By Louise Marsland
When last did you read a press release to your child at bedtime? Never? So why are you asking your customers to read – and believe – your spin? The importance of branded content is increasing – Ogilvy & Mather Cape Town just created the position of Content Strategy Director and yesterday appointed a digital marketer to the post.
Since advertising agencies discovered content, storytelling has become an overused buzzword and the real meaning of storytelling is often lost in the telling. I think it is a great antidote to the bad 30-second TVC, but good advertising has always told stories, always engaged consumers by touching their emotions – which is what great stories do.
What digital development has allowed us to do is take those stories further, onto other mediums, to draw consumers in, to involve them in the story.
The bedtime story analogy comes from Shiftcomm.com in a post entitled ‘The bedtime test of content marketing and PR’. Christopher Penn, vice president of Marketing Technology, writes on Shiftcomm.com that the “acid test” for compelling content is to offer to read a white paper or a press release to a child at bedtime to see if you can engage their attention for longer than a minute.
He cites as a good example, that of Marketo Corporation which released a colouring book to illustrate B2B marketing. This is clever, but a bit simplistic, not all customers want to be engaged like a five or a 10-year-old, but the point is important: know what is important to your customers so that you know what to engage them on.
It is easy to write a press release, there’s a formula. It is far harder to write a story that someone wants to read – although there is also a formula to writing great stories which is why creative writing groups are stuffed with aspirant writers wanting to learn to write the great novel. Stories need to be engaging; they need to tell a real story, be authentic; they need passion; and they need to be about what your audience, as a brand, cares about.
I like how writer Gini Dietrich, the CEO of Arment Dietrich, an integrated marketing communications firm, breaks it down on Spinsucks.com: stories, brand storytelling included, need to have “a protagonist, an antagonist, a revelation, and the transformation”.
This is her example and a very good one: “Mailchimp tells their customers stories in interesting ways.

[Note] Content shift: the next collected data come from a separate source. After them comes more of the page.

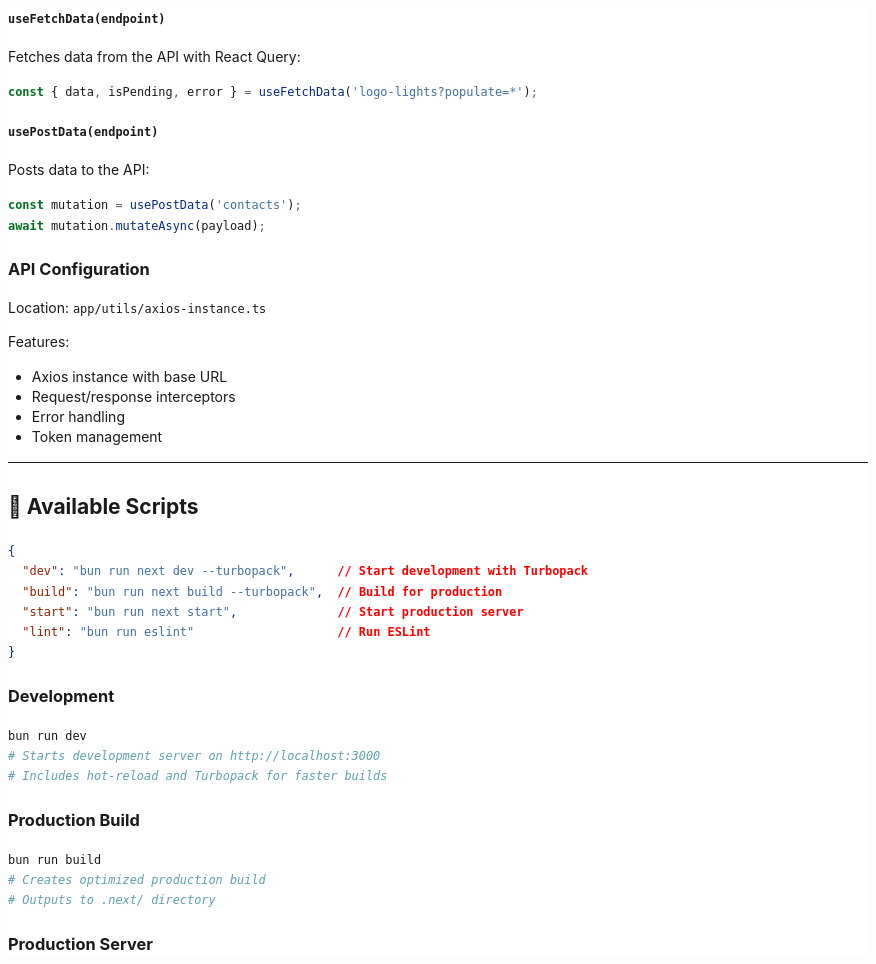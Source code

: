#### **`useFetchData(endpoint)`**
Fetches data from the API with React Query:

```typescript
const { data, isPending, error } = useFetchData('logo-lights?populate=*');
```

#### **`usePostData(endpoint)`**
Posts data to the API:

```typescript
const mutation = usePostData('contacts');
await mutation.mutateAsync(payload);
```

### **API Configuration**

Location: `app/utils/axios-instance.ts`

Features:
- Axios instance with base URL
- Request/response interceptors
- Error handling
- Token management

---

## 📜 Available Scripts

```json
{
  "dev": "bun run next dev --turbopack",      // Start development with Turbopack
  "build": "bun run next build --turbopack",  // Build for production
  "start": "bun run next start",              // Start production server
  "lint": "bun run eslint"                    // Run ESLint
}
```

### **Development**

```bash
bun run dev
# Starts development server on http://localhost:3000
# Includes hot-reload and Turbopack for faster builds
```

### **Production Build**

```bash
bun run build
# Creates optimized production build
# Outputs to .next/ directory
```

### **Production Server**
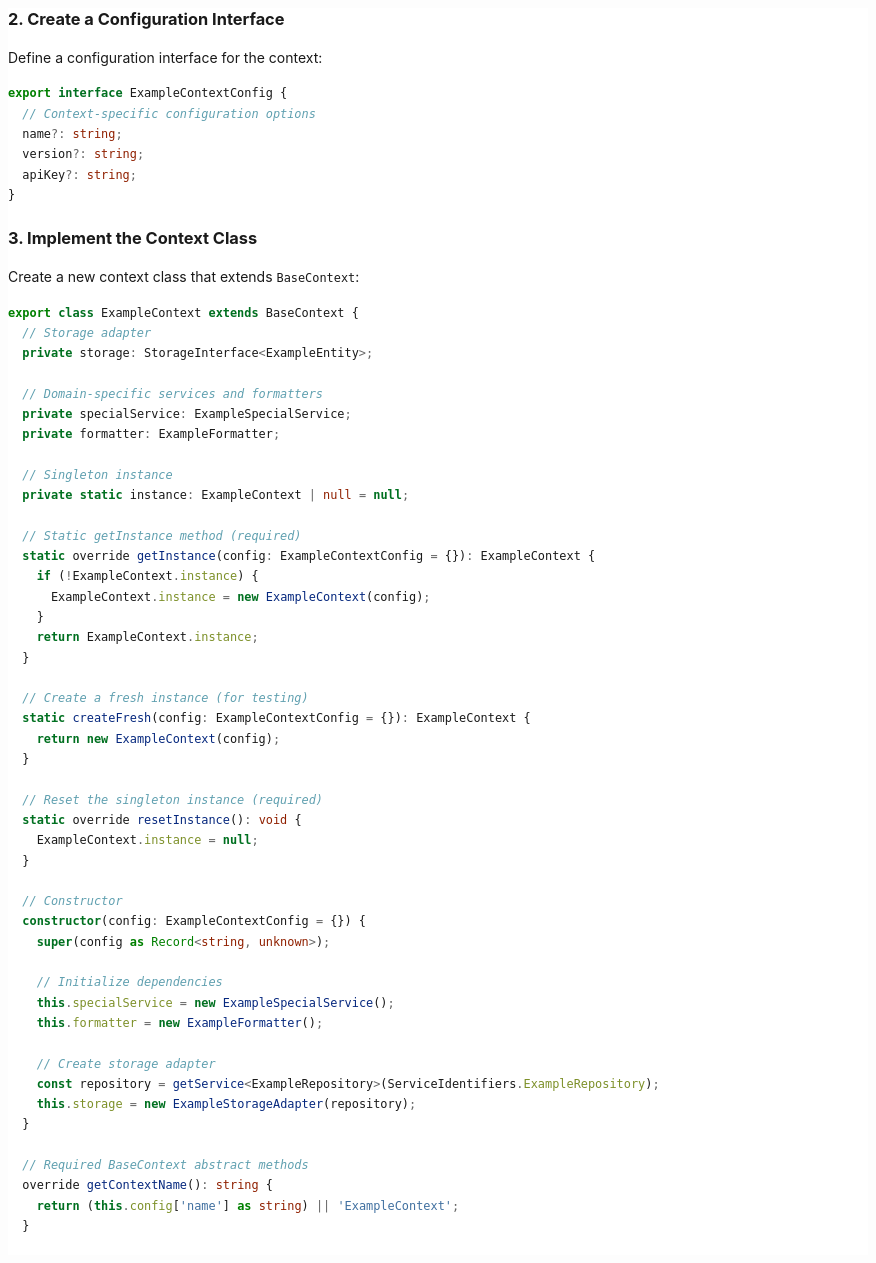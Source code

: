 ### 2. Create a Configuration Interface

Define a configuration interface for the context:

```typescript
export interface ExampleContextConfig {
  // Context-specific configuration options
  name?: string;
  version?: string;
  apiKey?: string;
}
```

### 3. Implement the Context Class

Create a new context class that extends `BaseContext`:

```typescript
export class ExampleContext extends BaseContext {
  // Storage adapter 
  private storage: StorageInterface<ExampleEntity>;
  
  // Domain-specific services and formatters
  private specialService: ExampleSpecialService;
  private formatter: ExampleFormatter;
  
  // Singleton instance
  private static instance: ExampleContext | null = null;
  
  // Static getInstance method (required)
  static override getInstance(config: ExampleContextConfig = {}): ExampleContext {
    if (!ExampleContext.instance) {
      ExampleContext.instance = new ExampleContext(config);
    }
    return ExampleContext.instance;
  }
  
  // Create a fresh instance (for testing)
  static createFresh(config: ExampleContextConfig = {}): ExampleContext {
    return new ExampleContext(config);
  }
  
  // Reset the singleton instance (required)
  static override resetInstance(): void {
    ExampleContext.instance = null;
  }
  
  // Constructor
  constructor(config: ExampleContextConfig = {}) {
    super(config as Record<string, unknown>);
    
    // Initialize dependencies
    this.specialService = new ExampleSpecialService();
    this.formatter = new ExampleFormatter();
    
    // Create storage adapter
    const repository = getService<ExampleRepository>(ServiceIdentifiers.ExampleRepository);
    this.storage = new ExampleStorageAdapter(repository);
  }
  
  // Required BaseContext abstract methods
  override getContextName(): string {
    return (this.config['name'] as string) || 'ExampleContext';
  }
  
```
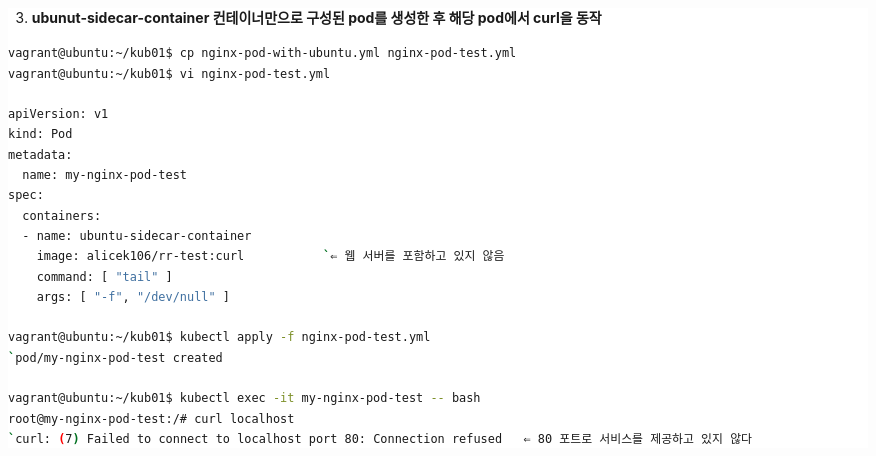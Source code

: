 3. **ubunut-sidecar-container 컨테이너만으로 구성된 pod를 생성한 후 해당 pod에서 curl을 동작**

```bash
vagrant@ubuntu:~/kub01$ cp nginx-pod-with-ubuntu.yml nginx-pod-test.yml
vagrant@ubuntu:~/kub01$ vi nginx-pod-test.yml

apiVersion: v1
kind: Pod
metadata:
  name: my-nginx-pod-test
spec:
  containers:
  - name: ubuntu-sidecar-container
    image: alicek106/rr-test:curl           `⇐ 웹 서버를 포함하고 있지 않음
    command: [ "tail" ]
    args: [ "-f", "/dev/null" ]
    
vagrant@ubuntu:~/kub01$ kubectl apply -f nginx-pod-test.yml
`pod/my-nginx-pod-test created

vagrant@ubuntu:~/kub01$ kubectl exec -it my-nginx-pod-test -- bash
root@my-nginx-pod-test:/# curl localhost
`curl: (7) Failed to connect to localhost port 80: Connection refused	⇐ 80 포트로 서비스를 제공하고 있지 않다
```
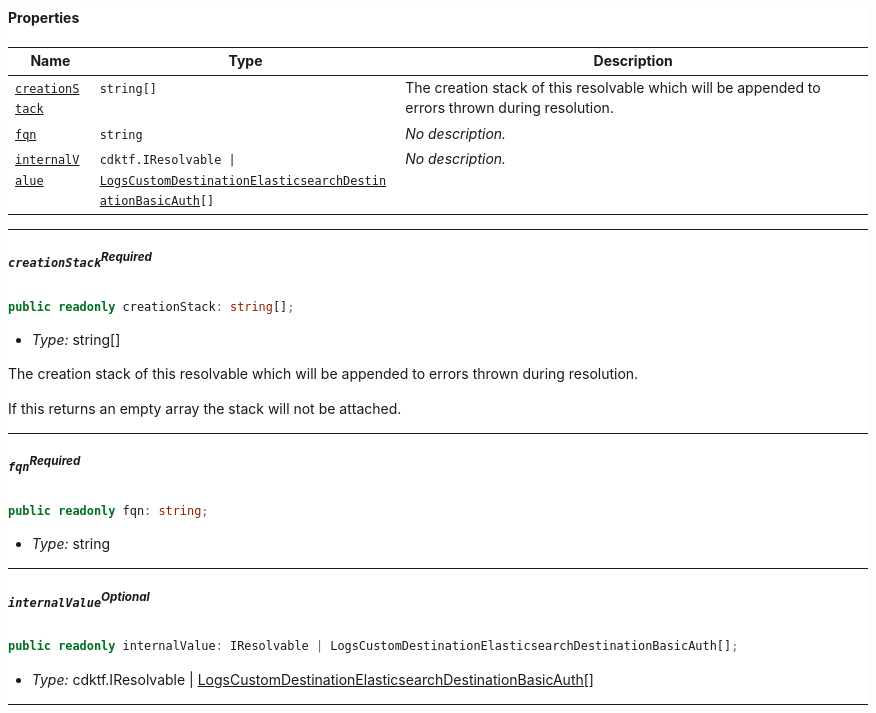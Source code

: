 

#### Properties <a name="Properties" id="Properties"></a>

| **Name** | **Type** | **Description** |
| --- | --- | --- |
| <code><a href="#@cdktf/provider-datadog.logsCustomDestination.LogsCustomDestinationElasticsearchDestinationBasicAuthList.property.creationStack">creationStack</a></code> | <code>string[]</code> | The creation stack of this resolvable which will be appended to errors thrown during resolution. |
| <code><a href="#@cdktf/provider-datadog.logsCustomDestination.LogsCustomDestinationElasticsearchDestinationBasicAuthList.property.fqn">fqn</a></code> | <code>string</code> | *No description.* |
| <code><a href="#@cdktf/provider-datadog.logsCustomDestination.LogsCustomDestinationElasticsearchDestinationBasicAuthList.property.internalValue">internalValue</a></code> | <code>cdktf.IResolvable \| <a href="#@cdktf/provider-datadog.logsCustomDestination.LogsCustomDestinationElasticsearchDestinationBasicAuth">LogsCustomDestinationElasticsearchDestinationBasicAuth</a>[]</code> | *No description.* |

---

##### `creationStack`<sup>Required</sup> <a name="creationStack" id="@cdktf/provider-datadog.logsCustomDestination.LogsCustomDestinationElasticsearchDestinationBasicAuthList.property.creationStack"></a>

```typescript
public readonly creationStack: string[];
```

- *Type:* string[]

The creation stack of this resolvable which will be appended to errors thrown during resolution.

If this returns an empty array the stack will not be attached.

---

##### `fqn`<sup>Required</sup> <a name="fqn" id="@cdktf/provider-datadog.logsCustomDestination.LogsCustomDestinationElasticsearchDestinationBasicAuthList.property.fqn"></a>

```typescript
public readonly fqn: string;
```

- *Type:* string

---

##### `internalValue`<sup>Optional</sup> <a name="internalValue" id="@cdktf/provider-datadog.logsCustomDestination.LogsCustomDestinationElasticsearchDestinationBasicAuthList.property.internalValue"></a>

```typescript
public readonly internalValue: IResolvable | LogsCustomDestinationElasticsearchDestinationBasicAuth[];
```

- *Type:* cdktf.IResolvable | <a href="#@cdktf/provider-datadog.logsCustomDestination.LogsCustomDestinationElasticsearchDestinationBasicAuth">LogsCustomDestinationElasticsearchDestinationBasicAuth</a>[]

---
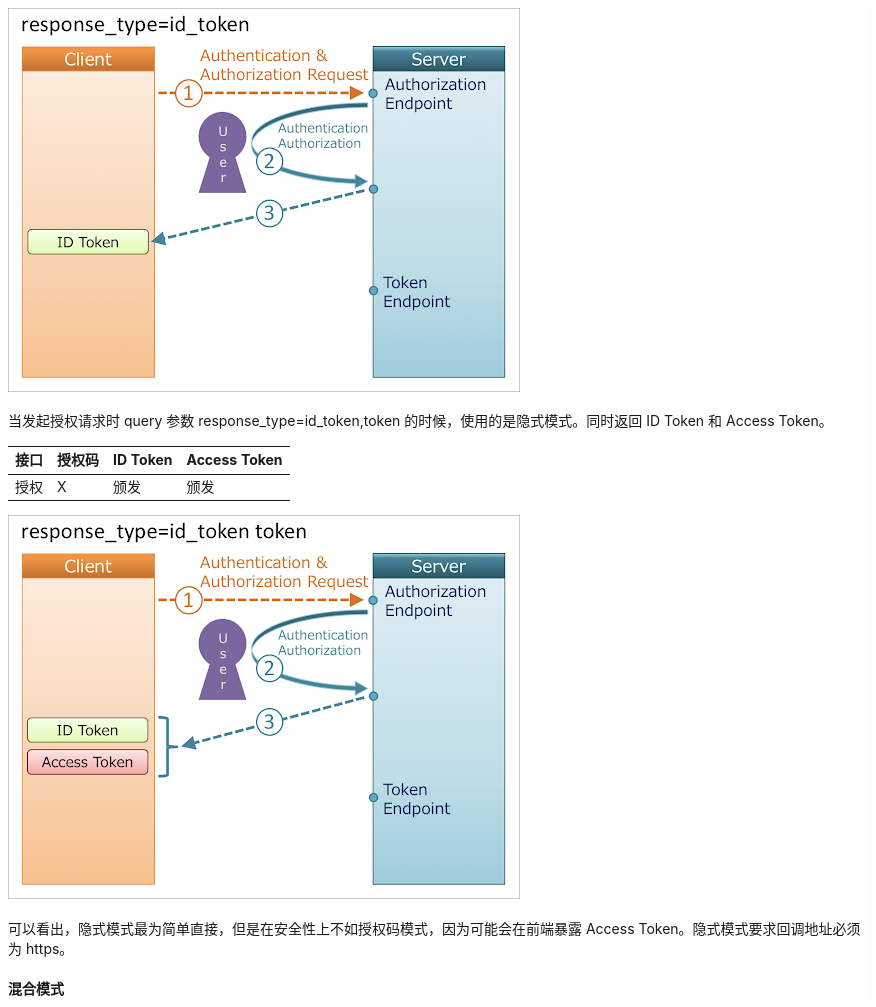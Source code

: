 ![OIDC OAuth 2.0](../assets/images/post/20200107/oauth_authentication_code_04.png)

当发起授权请求时 query 参数 response_type=id_token,token 的时候，使用的是隐式模式。同时返回 ID Token 和 Access Token。

接口|授权码|ID Token|Access Token
--|--|--|--
授权|X|颁发|颁发

![OIDC OAuth 2.0](../assets/images/post/20200107/oauth_authentication_code_05.png)

可以看出，隐式模式最为简单直接，但是在安全性上不如授权码模式，因为可能会在前端暴露 Access Token。隐式模式要求回调地址必须为 https。

#### 混合模式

They don’t have their customers talk about how they use MailChimp. They have them talk about their restaurant or their fashion design company or their business cartoons. These aren’t customer quotes or testimonials; these are customer stories. The passion lies in how your product is created, your office culture, the one thing your organization truly cares about that makes you unique and valuable to the world around you.”
Dietrich contends that brand storytelling, content marketing, call it what you will, is overhyped because organisations are not doing it well. She breaks it down as follows, in brief:
- Passion – find out what your audience really cares about as that is how you will get their attention.
- The Protagonist – that is you, your company, your product/service. Find the rockstar in your organisation.
- The Antagonist – this is the enemy of your success, the things your customers worry about, a problem or issue you need to solve.
- The Revelation – something unexpected that surprises and delights your customers, or is poignant and touches their hearts.
- The Transformation – this is when the hero (you) learns their inevitable life lesson / gets the girl / saves the world. What do you offer your customers than no one else does?
Ogilvy & Mather Cape Town said in its press release on the appointment of digital marketer Melissa Attree as new Director of Content Strategy, that it highlighted the importance of providing the best solutions for their clients, that they were willing to create positions for the best talent out there and to meet the needs of their clients.
Managing director of O&M CT, Luca Gallarelli, said the appointment was “another important pioneering step by O&M towards delivering the really integrated, flexible and multi-platform work that clients should expect – her role will be to create and connect strategies to smart, tangible outcomes in whatever form they can be best executed”.
This is a significant appointment for a mainstream advertising agency in South Africa and ups the ante on the game being played out by everyone who is prioritising content: from the specialist media companies, to digital agencies, advertising agencies and public relations firms.
Content marketing and branded content might in fact be the most significant shift in marketing since branding agencies and brand science was established as a separate and important part of the marketing communications discipline 20 years ago.